Trakheners have been bred for (hundred+) of years to be the all around horse. They used to have to race on the flat/(steeplechase)over fences/do dressage/stadium/roads and tracks (rarely done any more).

There is no reason a horse of any age cannot be progressively taught and get more fit over time. Methodical work (caveletti and fences in the arena and then presentation of different types of small fences uphill/downhill/across grade). The question is does the teacher/trainer know how to progressively present the work?

That said, won at intro (meaning she is only going w/t at 13)....why? A schoolmistress for a beginner or ???

NBEventer 02-15-2013 03:31 PM

Michael Pollard with Pollard Eventing just added a Trekehner to his string of horses, they have high hopes for this horse to be a 3 star horse. So yes they are lovely event horses.

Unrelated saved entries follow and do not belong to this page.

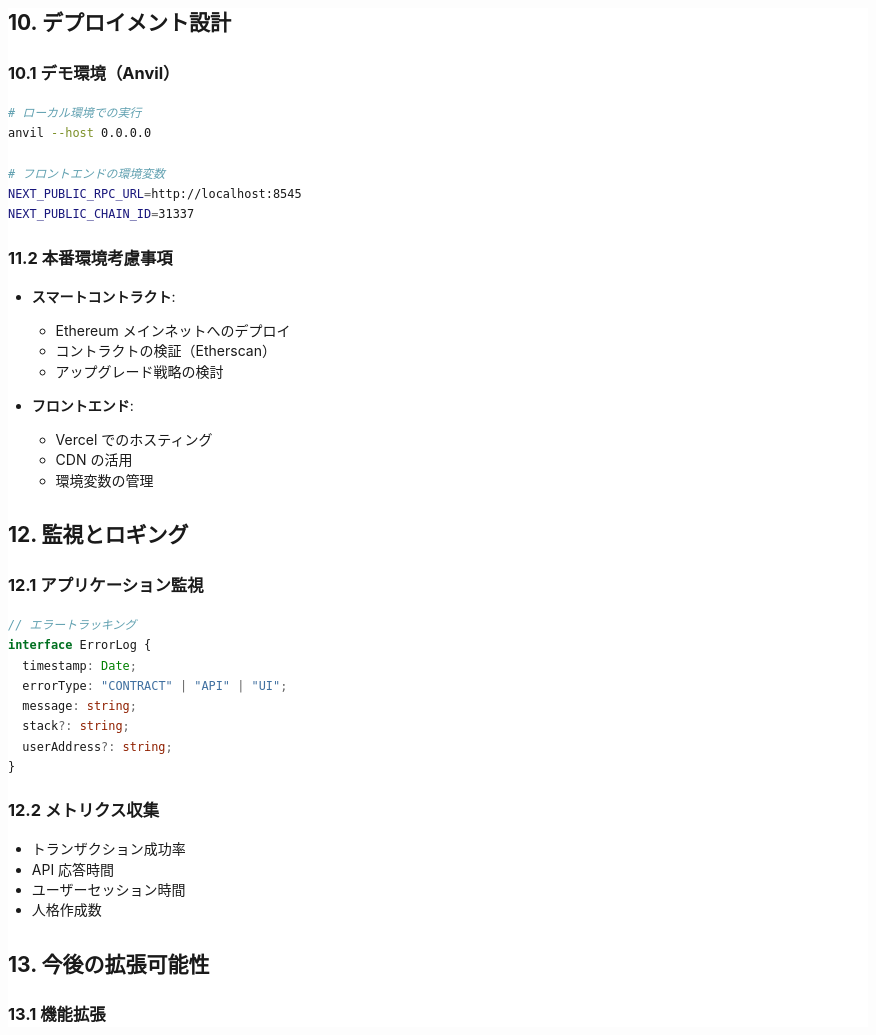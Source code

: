 ## 10. デプロイメント設計

### 10.1 デモ環境（Anvil）

```bash
# ローカル環境での実行
anvil --host 0.0.0.0

# フロントエンドの環境変数
NEXT_PUBLIC_RPC_URL=http://localhost:8545
NEXT_PUBLIC_CHAIN_ID=31337
```

### 11.2 本番環境考慮事項

- **スマートコントラクト**:

  - Ethereum メインネットへのデプロイ
  - コントラクトの検証（Etherscan）
  - アップグレード戦略の検討

- **フロントエンド**:
  - Vercel でのホスティング
  - CDN の活用
  - 環境変数の管理

## 12. 監視とロギング

### 12.1 アプリケーション監視

```typescript
// エラートラッキング
interface ErrorLog {
  timestamp: Date;
  errorType: "CONTRACT" | "API" | "UI";
  message: string;
  stack?: string;
  userAddress?: string;
}
```

### 12.2 メトリクス収集

- トランザクション成功率
- API 応答時間
- ユーザーセッション時間
- 人格作成数

## 13. 今後の拡張可能性

### 13.1 機能拡張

As mentioned by others, the only concern I have is her age. However I suspect you don't have goals of taking this horse to the Olympics, so her age wont be a big deal. My first event horse was a dressage horse that did fun shows for jumping. He was 15 when I got him and started eventing him at 16, took him training level when he was 18. He put a couple good seasons in until I had moved past him so he went to a lovely little girl who did low level pony club stuff with him.

Take it nice and slow with her. Do some small derby days if there are any in your area. Do some more trail riding doing conditioning rides, work on building stamina. You will need to start jumping lessons and make sure you keep her dressage nice and solid. More times then not, your dressage score is what will make the difference between 1st place and 2end place.

BlackCoffee 02-24-2013 08:05 AM

It depends on what level you're looking at. Any horse can do Entry level (not sure what that is outside of Canada) so long as they're sound. As long as her flat is good, which is sounds like it is, she should be fine on the lower levels. After that it gets more subjective to the horse.

That being said, Traks are generally pretty good for all around. One of the girl at my barn has one that she's planning to start eventing with this summer. Warmbloods are getting more and more popular in the eventing circles. As long as she's not too heavy and has a decent build you guys should be fine.

Foxhunter 02-25-2013 02:06 PM

There was a very good Trekehner called Summer Song that did very well in the UK and was sold to a French rider and then met with a fatal accident in the field. There have been a few others too.

To look at a breed for eventing is really useless, it is not a particular breed but a horse's attitude to the cross country, conformation, hopefully giving pointers as to if it will stay sound with the exertions taken on event horses and its bravery.